# What moss should i use?



## Amirk (Oct 25, 2008)

Hey.
I want to order a moss to put in my tank but i want it to be with a specific shape.
I want to place it on the rocks and i want it to grow downward and cover the top of the rocks, just like in this amazing aquascape by Cliff Hui:










i know he used Taiwan moss for this one but will chrismass moss will have the same effect?
i rather use chrismass moss because i had good experiance with it and it grow quite fast.

what do u say?


----------



## Tex Gal (Nov 1, 2007)

There is a moss that is sold as Christmas moss that is really Singapore moss. True Christmas moss is much smaller. It will grow similar but at a much tinier scale.
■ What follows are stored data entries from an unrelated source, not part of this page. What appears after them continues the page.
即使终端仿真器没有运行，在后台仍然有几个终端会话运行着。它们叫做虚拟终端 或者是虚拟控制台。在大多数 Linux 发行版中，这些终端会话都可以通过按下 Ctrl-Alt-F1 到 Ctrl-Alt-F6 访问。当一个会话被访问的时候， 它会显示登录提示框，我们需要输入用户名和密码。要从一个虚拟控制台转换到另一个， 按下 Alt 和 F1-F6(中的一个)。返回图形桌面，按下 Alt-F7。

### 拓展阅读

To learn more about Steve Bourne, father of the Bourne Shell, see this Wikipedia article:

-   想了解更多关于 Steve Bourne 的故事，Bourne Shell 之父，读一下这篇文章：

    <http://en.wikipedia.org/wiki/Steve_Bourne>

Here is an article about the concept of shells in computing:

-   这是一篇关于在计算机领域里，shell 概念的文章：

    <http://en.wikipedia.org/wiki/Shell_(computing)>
If your moss is the true Christmas moss I think it will be too small. If it's the Singapore moss it will be perfect.


----------



## sam c (Sep 27, 2009)

weeping moss grows downwards and look nice


----------



## Damonc1964 (Aug 23, 2009)

Is that Star moss in the upper left hand corner of the picture? I've seen it for sale on Ebay but had not seen much about it.


----------



## bratyboy2 (Feb 5, 2008)

i would go with the weeping moss. it would look great


----------



## Tex Gal (Nov 1, 2007)

Here's a great moss sight. It might give you some ideas.

http://www.aquarminy.yoyo.pl/ang/flora.html


----------